Timing bit manipulation

I ran across a surprising result today (surprising to me, at least), and I thought I'd share.

TL;DR; When in doubt, double check your assumptions!

I need a function that counts how many 1-bits are set in an unsigned integer. My initial thought was to not even consider Python's bin function because my assumption was that anything in string-land would be inherently slower. I don't necessarily need this to be blazingly fast, but there is no sense writing extra code if I don't need it. Thankfully, Python has a wonderful module called timeit that is great for these sorts of tests.

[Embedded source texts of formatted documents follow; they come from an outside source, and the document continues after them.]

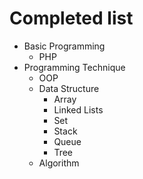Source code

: # Completed list
- Basic Programming
	- PHP
- Programming Technique
	- OOP
	- Data Structure
		- Array
		- Linked Lists
		- Set
		- Stack
		- Queue
		- Tree
	- Algorithm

I picked up Hacker's Delight by Henry S. Warren, Jr. a few months ago, and it is full of bit-twiddling greatness. I have transposed the C code to Python below, and I really thought it would blow the doors off the other two. It is an order of magnitude faster than my initial creation, but the simple one-liner is the fastest!

In [12]:
from timeit import timeit

# My quick-and-dirty attempt, works on unsized +ints
def count_one_bits(positive_integer_or_zero: int) -> int:
    count = 0
    while positive_integer_or_zero:
        count += positive_integer_or_zero & 1
        positive_integer_or_zero >>= 1
    return count

# divide-and-conquer from Hacker's Delight (Warren), works on 32-bit unsigned ints
def pop32(x: int) -> int:
    x -= ((x >> 1) & 0x55555555)
    x = (x & 0x33333333) + ((x >> 2) & 0x33333333)
    x = (x + (x >> 4)) & 0x0f0f0f0f
    x += (x >> 8)
    x += (x >> 16)
    return x & 0x0000003f

# Surely not, strings are slow, right?!
def count_str_bits(x):
    return bin(x).count("1")

print(count_one_bits(4127189174))
print(pop32(4127189174))
print(count_str_bits(4127189174))

print("-"*80)

%timeit count_one_bits(4127189174)
%timeit pop32(4127189174)
%timeit count_str_bits(4127189174)
23
23
23
--------------------------------------------------------------------------------
3.17 µs ± 9.21 ns per loop (mean ± std. dev. of 7 runs, 100000 loops each)
478 ns ± 7.02 ns per loop (mean ± std. dev. of 7 runs, 1000000 loops each)
352 ns ± 5.58 ns per loop (mean ± std. dev. of 7 runs, 1000000 loops each)
References

Warren, H. (2012). Hacker’s Delight (2nd ed.). Addison-Wesley Professional.